お店で酒を飲むのも楽しいですが、出掛けるのが面倒になったり、予約が必要だったり、帰る時間を気にしたり、頻繁だと出費がかさみます。家飲みは周りを気にせずリラックスできて、1階の部屋は余裕があるので、泊まることも可能です。友人と会う機会が増えて、友人たちからも「何回も行きたくなる」「外に飲みに行くよりいい」と言われるお気に入りの場所になっているようです。

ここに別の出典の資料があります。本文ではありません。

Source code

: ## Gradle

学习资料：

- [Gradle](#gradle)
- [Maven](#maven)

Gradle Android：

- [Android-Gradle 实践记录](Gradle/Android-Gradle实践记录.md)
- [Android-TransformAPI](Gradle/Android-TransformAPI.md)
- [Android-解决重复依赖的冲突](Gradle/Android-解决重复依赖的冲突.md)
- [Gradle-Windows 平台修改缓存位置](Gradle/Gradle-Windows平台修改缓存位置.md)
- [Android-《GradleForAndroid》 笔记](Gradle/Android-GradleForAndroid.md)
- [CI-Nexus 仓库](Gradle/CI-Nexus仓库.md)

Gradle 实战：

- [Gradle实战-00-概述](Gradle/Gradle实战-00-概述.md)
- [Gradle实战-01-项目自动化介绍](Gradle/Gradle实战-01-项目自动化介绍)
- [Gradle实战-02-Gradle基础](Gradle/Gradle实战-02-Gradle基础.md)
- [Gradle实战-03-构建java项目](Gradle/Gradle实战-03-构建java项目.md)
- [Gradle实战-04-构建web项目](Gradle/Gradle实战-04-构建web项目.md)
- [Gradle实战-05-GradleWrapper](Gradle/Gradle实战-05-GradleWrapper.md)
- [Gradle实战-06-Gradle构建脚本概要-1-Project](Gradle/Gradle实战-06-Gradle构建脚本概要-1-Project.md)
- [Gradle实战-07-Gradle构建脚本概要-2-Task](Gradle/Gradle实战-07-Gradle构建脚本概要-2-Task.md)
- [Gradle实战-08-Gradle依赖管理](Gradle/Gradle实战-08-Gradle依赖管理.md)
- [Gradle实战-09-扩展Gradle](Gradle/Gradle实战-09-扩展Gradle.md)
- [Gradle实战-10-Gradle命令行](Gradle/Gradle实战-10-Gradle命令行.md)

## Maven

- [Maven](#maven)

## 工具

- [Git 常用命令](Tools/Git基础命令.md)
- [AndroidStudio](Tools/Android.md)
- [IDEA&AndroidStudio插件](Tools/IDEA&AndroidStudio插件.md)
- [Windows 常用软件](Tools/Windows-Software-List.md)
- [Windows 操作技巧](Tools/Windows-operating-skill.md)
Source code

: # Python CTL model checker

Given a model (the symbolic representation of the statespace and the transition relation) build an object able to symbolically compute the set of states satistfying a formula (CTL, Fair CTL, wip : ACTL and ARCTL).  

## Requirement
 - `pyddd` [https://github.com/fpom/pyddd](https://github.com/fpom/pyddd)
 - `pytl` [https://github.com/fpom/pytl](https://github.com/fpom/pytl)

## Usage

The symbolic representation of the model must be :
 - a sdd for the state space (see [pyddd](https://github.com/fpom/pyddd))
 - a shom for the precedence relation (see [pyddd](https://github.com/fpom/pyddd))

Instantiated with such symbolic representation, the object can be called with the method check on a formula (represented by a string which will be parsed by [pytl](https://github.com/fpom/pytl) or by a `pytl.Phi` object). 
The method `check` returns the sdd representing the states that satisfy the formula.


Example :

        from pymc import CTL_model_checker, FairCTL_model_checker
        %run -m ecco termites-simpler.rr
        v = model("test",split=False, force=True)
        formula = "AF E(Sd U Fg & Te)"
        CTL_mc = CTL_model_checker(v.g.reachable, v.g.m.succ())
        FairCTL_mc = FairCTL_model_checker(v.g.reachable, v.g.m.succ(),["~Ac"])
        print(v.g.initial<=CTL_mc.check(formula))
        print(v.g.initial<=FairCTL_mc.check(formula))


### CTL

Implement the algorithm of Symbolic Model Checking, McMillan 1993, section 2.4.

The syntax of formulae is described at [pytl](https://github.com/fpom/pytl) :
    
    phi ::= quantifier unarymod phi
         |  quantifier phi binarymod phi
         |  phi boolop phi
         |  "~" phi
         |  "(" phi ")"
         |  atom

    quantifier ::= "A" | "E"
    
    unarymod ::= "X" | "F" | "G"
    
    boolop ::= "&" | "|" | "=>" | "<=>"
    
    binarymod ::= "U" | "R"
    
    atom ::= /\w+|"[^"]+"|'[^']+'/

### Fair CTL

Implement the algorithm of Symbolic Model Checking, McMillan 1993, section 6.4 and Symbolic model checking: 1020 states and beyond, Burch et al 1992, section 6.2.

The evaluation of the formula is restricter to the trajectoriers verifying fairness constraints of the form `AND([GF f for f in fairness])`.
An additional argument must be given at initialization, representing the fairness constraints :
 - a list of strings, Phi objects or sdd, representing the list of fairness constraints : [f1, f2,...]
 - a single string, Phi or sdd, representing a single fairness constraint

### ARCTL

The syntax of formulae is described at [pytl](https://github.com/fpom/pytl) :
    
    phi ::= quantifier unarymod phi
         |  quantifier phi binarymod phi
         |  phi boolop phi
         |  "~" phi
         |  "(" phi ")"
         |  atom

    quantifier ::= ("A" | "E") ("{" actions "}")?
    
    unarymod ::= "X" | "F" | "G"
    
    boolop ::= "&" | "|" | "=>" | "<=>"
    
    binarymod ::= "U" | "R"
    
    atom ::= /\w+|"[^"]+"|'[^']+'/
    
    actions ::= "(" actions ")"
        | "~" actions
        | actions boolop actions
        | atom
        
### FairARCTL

リノベーションで、好きなものに囲まれた居心地の良いカフェ&バーのような空間をおうちにつくったmitomeさん。そして自分の趣味や好きなものにこだわり、部屋の統一感を大切にして、雰囲気に合うアイテムを厳選したことで、オシャレな空間ができました。友人たちと共同の家づくりだったことも、イベントのようで楽しいものでした。

ライフステージや趣味、暮らし方、家族構成によってフィットする家は異なります。

一生住むための家になるかどうかは分かりませんが、目の前にある今という時間を存分に楽しみ、毎日を幸せで満たすための家を手に入れることは、何よりかけがえのないことです。多様性が重視される時代だからこそ、そういう考え方は、これからますます増えていくのではないでしょうか。